### Task goal
In the entries below, the lines from the one with "- [面對顏家提告 周玉蔻喊話「潘朵拉盒子將打開」" through the one with "- [【路邊董事長】EP14 /" are to be copied exactly; both ends count.

### Data excerpts

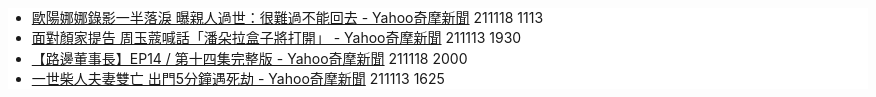 - [歐陽娜娜錄影一半落淚 曝親人過世：很難過不能回去 - Yahoo奇摩新聞](https://tw.news.yahoo.com/%E6%AD%90%E9%99%BD%E5%A8%9C%E5%A8%9C%E9%8C%84%E5%BD%B1-%E5%8D%8A%E8%90%BD%E6%B7%9A-%E6%9B%9D%E8%A6%AA%E4%BA%BA%E9%81%8E%E4%B8%96-%E5%BE%88%E9%9B%A3%E9%81%8E%E4%B8%8D%E8%83%BD%E5%9B%9E%E5%8E%BB-001221051.html "歐陽娜娜錄影一半落淚 曝親人過世：很難過不能回去 - Yahoo奇摩新聞") 211118 1113
- [面對顏家提告 周玉蔻喊話「潘朵拉盒子將打開」 - Yahoo奇摩新聞](https://tw.news.yahoo.com/%E9%9D%A2%E5%B0%8D%E9%A1%8F%E5%AE%B6%E6%8F%90%E5%91%8A-%E5%91%A8%E7%8E%89%E8%94%BB%E5%96%8A%E8%A9%B1-%E6%BD%98%E6%9C%B5%E6%8B%89%E7%9B%92%E5%AD%90%E5%B0%87%E6%89%93%E9%96%8B-113000406.html "面對顏家提告 周玉蔻喊話「潘朵拉盒子將打開」 - Yahoo奇摩新聞") 211113 1930
- [【路邊董事長】EP14 / 第十四集完整版 - Yahoo奇摩新聞](https://tw.news.yahoo.com/%E8%B7%AF%E9%82%8A%E8%91%A3%E4%BA%8B%E9%95%B7-ep14-%E7%AC%AC%E5%8D%81%E5%9B%9B%E9%9B%86%E5%AE%8C%E6%95%B4%E7%89%88-120000961.html "【路邊董事長】EP14 / 第十四集完整版 - Yahoo奇摩新聞") 211118 2000
- [一世柴人夫妻雙亡 出門5分鐘遇死劫 - Yahoo奇摩新聞](https://tw.news.yahoo.com/%E4%B8%96%E6%9F%B4%E4%BA%BA%E5%A4%AB%E5%A6%BB%E9%9B%99%E4%BA%A1-%E5%87%BA%E9%96%805%E5%88%86%E9%90%98%E9%81%87%E6%AD%BB%E5%8A%AB-082517949.html "一世柴人夫妻雙亡 出門5分鐘遇死劫 - Yahoo奇摩新聞") 211113 1625

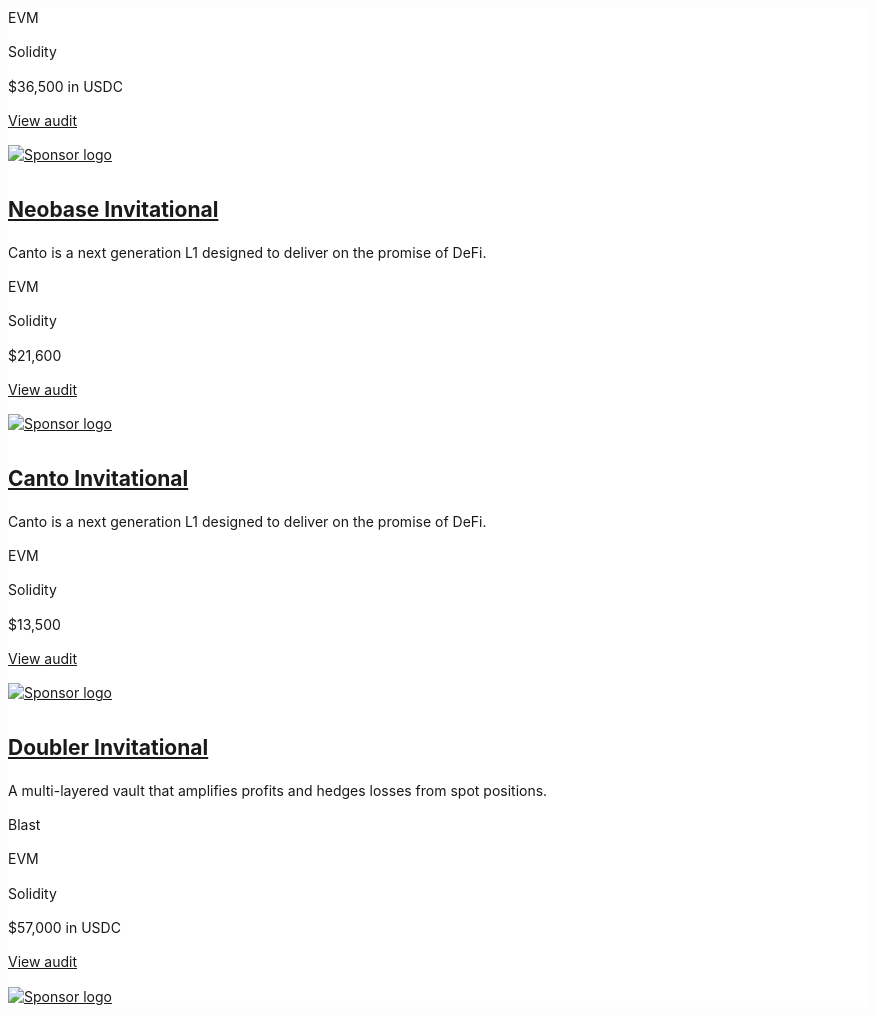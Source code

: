 EVM

Solidity

$36,500 in USDC

[View audit](/audits/2024-03-ondo-finance#top)

[![Sponsor logo](https://code4-api-v0-public-storage.s3.us-east-1.amazonaws.com/upload-VT6Se7uAcfK)](https://twitter.com/CantoPublic)

## [Neobase Invitational](/audits/2024-03-neobase-invitational#top)

Canto is a next generation L1 designed to deliver on the promise of DeFi.

EVM

Solidity

$21,600

[View audit](/audits/2024-03-neobase-invitational#top)

[![Sponsor logo](https://code4-api-v0-public-storage.s3.us-east-1.amazonaws.com/upload-VT6Se7uAcfK)](https://twitter.com/CantoPublic)

## [Canto Invitational](/audits/2024-03-canto-invitational#top)

Canto is a next generation L1 designed to deliver on the promise of DeFi.

EVM

Solidity

$13,500

[View audit](/audits/2024-03-canto-invitational#top)

[![Sponsor logo](https://code4-api-v0-public-storage.s3.us-east-1.amazonaws.com/upload-QQDihKqEEE2)](https://twitter.com/doubler%5Fpro)

## [Doubler Invitational](/audits/2024-03-doubler-invitational#top)

A multi-layered vault that amplifies profits and hedges losses from spot positions.

Blast

EVM

Solidity

$57,000 in USDC

[View audit](/audits/2024-03-doubler-invitational#top)

[![Sponsor logo](https://code4-api-v0-public-storage.s3.us-east-1.amazonaws.com/upload-hu7Zs3C9X2G)](https://twitter.com/gitcoinpassport)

### Response area
- [面對顏家提告 周玉蔻喊話「潘朵拉盒子將打開」 - Yahoo奇摩新聞](https://tw.news.yahoo.com/%E9%9D%A2%E5%B0%8D%E9%A1%8F%E5%AE%B6%E6%8F%90%E5%91%8A-%E5%91%A8%E7%8E%89%E8%94%BB%E5%96%8A%E8%A9%B1-%E6%BD%98%E6%9C%B5%E6%8B%89%E7%9B%92%E5%AD%90%E5%B0%87%E6%89%93%E9%96%8B-113000406.html "面對顏家提告 周玉蔻喊話「潘朵拉盒子將打開」 - Yahoo奇摩新聞") 211113 1930
- [【路邊董事長】EP14 / 第十四集完整版 - Yahoo奇摩新聞](https://tw.news.yahoo.com/%E8%B7%AF%E9%82%8A%E8%91%A3%E4%BA%8B%E9%95%B7-ep14-%E7%AC%AC%E5%8D%81%E5%9B%9B%E9%9B%86%E5%AE%8C%E6%95%B4%E7%89%88-120000961.html "【路邊董事長】EP14 / 第十四集完整版 - Yahoo奇摩新聞") 211118 2000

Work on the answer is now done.